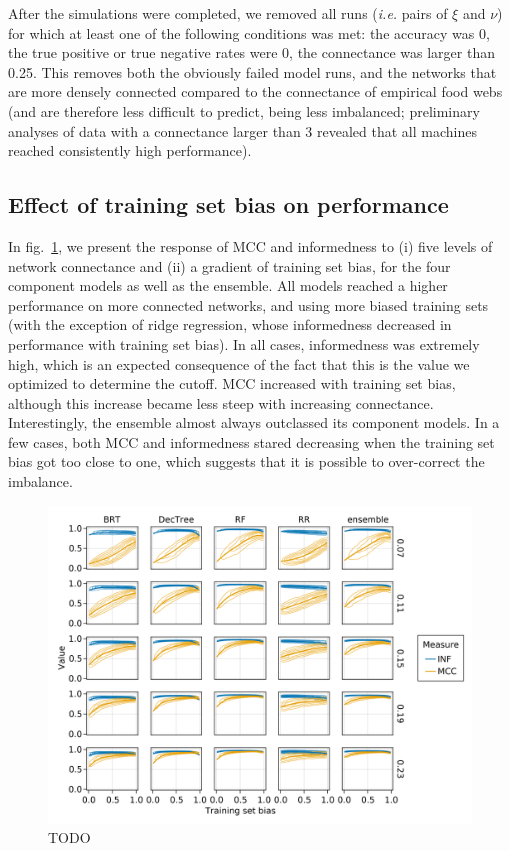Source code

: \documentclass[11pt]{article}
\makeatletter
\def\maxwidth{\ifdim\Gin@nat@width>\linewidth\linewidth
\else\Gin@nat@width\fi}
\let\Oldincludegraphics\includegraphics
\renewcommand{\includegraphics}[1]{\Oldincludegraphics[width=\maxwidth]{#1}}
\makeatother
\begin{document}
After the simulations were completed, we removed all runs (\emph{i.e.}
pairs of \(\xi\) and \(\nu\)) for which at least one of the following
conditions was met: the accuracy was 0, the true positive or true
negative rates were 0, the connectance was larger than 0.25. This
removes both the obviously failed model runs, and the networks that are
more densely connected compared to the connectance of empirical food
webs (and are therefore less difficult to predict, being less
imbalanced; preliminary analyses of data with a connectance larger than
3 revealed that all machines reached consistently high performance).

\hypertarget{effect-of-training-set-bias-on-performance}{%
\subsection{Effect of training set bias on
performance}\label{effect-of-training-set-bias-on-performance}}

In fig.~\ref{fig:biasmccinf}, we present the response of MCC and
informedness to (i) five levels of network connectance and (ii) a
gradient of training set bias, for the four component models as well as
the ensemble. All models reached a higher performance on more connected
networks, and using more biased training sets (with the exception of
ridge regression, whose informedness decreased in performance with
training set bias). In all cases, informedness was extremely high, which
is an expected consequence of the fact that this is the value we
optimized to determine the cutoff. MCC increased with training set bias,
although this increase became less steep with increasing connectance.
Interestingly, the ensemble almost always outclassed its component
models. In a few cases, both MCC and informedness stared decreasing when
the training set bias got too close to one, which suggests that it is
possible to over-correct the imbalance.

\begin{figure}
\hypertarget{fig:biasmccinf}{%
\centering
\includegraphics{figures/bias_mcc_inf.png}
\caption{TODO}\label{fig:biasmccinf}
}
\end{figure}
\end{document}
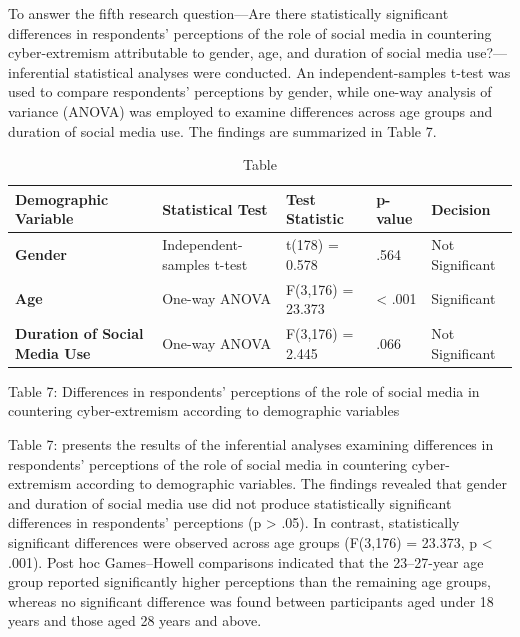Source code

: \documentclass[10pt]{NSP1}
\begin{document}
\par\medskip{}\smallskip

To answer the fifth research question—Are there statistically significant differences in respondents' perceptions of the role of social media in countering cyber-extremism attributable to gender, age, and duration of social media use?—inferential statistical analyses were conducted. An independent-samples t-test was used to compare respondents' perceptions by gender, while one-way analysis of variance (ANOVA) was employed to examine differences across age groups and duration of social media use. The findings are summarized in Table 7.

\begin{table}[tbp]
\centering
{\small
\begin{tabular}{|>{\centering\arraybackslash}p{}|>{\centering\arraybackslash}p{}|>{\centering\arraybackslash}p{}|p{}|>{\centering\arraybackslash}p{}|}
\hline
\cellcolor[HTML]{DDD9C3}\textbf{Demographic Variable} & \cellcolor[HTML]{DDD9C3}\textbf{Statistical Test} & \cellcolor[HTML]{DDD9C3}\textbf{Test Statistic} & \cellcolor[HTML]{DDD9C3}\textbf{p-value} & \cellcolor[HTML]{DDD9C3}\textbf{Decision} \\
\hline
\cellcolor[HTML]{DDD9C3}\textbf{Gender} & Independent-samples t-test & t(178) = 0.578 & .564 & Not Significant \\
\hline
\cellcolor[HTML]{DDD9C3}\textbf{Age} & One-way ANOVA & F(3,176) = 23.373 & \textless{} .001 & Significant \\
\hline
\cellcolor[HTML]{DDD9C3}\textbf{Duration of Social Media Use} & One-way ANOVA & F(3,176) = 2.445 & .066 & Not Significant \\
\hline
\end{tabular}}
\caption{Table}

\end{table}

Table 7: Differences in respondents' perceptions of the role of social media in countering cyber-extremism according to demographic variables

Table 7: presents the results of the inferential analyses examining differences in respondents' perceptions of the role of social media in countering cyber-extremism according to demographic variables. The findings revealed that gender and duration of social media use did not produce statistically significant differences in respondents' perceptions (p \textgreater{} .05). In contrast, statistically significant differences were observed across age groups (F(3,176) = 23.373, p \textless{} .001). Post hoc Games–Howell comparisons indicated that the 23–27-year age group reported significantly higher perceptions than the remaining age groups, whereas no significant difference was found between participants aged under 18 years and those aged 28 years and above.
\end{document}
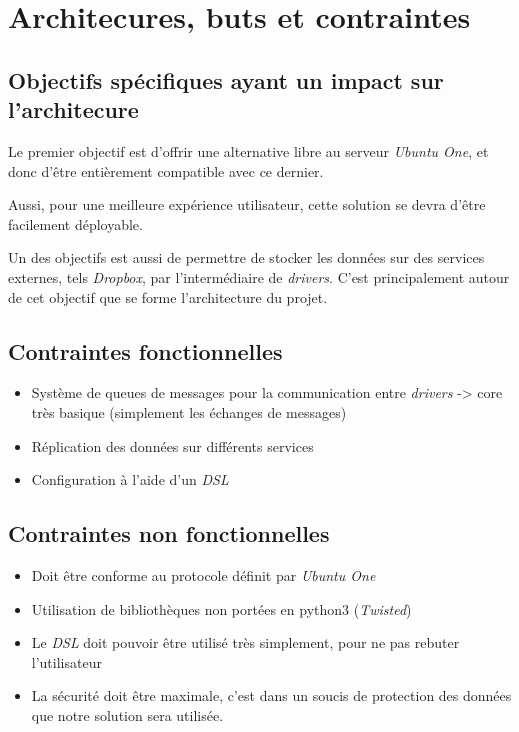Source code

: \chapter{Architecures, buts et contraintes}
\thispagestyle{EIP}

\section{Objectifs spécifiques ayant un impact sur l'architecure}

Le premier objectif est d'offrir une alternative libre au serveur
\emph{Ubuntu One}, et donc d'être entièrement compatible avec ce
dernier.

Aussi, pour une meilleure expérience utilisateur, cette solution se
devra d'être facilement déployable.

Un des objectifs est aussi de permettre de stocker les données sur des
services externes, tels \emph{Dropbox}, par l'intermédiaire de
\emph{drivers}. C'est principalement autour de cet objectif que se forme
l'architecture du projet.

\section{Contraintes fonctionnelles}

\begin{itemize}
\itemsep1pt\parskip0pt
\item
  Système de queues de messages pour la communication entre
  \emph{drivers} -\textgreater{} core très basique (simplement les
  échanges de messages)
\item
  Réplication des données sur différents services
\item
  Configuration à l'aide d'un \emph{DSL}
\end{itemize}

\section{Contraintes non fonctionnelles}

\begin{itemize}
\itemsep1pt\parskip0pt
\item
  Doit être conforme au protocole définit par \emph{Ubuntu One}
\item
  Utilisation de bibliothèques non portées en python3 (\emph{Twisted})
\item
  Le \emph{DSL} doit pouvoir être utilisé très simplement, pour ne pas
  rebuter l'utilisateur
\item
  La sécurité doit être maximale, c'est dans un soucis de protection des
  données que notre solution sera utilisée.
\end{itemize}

--

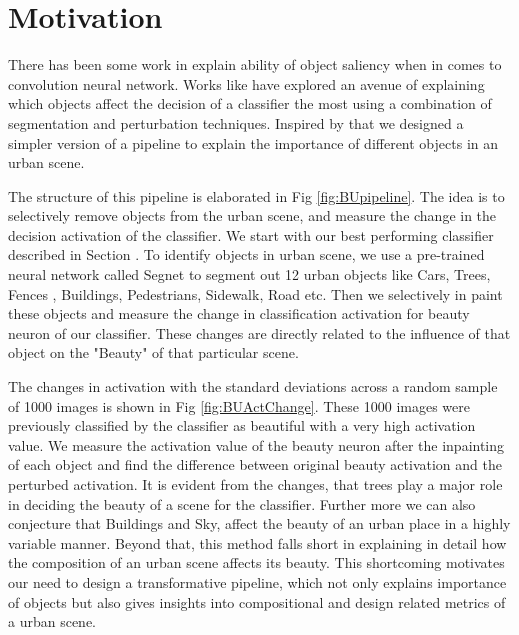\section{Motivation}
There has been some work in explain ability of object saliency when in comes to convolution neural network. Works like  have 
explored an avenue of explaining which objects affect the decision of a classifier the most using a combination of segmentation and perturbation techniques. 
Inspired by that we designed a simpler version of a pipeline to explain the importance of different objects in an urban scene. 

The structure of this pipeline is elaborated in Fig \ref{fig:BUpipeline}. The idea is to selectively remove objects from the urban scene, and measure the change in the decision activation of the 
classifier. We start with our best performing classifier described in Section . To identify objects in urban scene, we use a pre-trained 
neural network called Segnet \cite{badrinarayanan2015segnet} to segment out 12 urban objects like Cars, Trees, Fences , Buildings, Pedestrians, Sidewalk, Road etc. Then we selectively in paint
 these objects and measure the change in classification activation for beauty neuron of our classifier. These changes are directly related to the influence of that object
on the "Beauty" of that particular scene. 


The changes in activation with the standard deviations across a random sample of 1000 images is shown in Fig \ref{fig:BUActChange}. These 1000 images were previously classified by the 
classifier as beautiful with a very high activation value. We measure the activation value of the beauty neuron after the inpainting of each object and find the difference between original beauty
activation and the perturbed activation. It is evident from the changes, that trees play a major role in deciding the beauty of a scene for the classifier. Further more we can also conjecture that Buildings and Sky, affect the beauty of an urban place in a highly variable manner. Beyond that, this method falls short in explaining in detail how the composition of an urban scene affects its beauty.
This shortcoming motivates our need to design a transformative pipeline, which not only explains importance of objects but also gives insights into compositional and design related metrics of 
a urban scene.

* * *

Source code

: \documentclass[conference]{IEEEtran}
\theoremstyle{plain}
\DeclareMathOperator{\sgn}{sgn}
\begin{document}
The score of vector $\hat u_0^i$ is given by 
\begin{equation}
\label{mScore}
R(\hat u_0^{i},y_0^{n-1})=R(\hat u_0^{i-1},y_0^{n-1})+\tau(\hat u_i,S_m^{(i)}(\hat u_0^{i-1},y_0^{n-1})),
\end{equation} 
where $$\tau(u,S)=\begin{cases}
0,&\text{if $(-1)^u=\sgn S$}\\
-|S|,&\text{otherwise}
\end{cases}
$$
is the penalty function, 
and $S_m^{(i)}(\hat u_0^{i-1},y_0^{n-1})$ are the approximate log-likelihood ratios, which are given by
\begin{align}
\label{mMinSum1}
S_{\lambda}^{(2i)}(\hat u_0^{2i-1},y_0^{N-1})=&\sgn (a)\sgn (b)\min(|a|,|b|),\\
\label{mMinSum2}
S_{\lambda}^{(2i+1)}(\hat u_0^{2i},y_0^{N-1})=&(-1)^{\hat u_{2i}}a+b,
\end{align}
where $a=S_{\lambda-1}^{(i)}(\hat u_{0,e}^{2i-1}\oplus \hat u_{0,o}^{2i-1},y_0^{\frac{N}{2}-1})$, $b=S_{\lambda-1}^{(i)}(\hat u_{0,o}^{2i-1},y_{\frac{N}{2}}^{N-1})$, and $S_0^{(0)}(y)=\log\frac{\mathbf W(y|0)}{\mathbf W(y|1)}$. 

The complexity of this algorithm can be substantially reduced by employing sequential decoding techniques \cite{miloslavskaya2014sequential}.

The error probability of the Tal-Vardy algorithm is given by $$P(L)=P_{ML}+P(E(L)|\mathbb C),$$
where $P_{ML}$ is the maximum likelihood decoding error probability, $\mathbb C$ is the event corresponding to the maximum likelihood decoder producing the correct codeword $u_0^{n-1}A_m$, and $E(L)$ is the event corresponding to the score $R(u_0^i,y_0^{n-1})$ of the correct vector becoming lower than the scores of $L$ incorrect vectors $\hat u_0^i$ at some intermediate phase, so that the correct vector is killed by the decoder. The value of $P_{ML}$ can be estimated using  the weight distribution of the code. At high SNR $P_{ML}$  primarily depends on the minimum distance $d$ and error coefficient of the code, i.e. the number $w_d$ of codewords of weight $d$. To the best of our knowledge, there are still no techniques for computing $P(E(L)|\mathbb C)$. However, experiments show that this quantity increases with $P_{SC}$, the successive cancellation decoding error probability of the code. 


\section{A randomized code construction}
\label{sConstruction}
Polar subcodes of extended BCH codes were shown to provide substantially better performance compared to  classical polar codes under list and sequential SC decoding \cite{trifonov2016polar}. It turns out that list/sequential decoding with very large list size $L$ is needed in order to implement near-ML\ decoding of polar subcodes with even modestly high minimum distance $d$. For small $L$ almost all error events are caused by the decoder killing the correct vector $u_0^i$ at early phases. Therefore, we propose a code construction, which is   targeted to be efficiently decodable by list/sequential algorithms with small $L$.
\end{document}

== Exercise prompt ==
Checking the data above line by line, please work out how many lines include "simplement", and reply with the number only.

== Final answer ==
2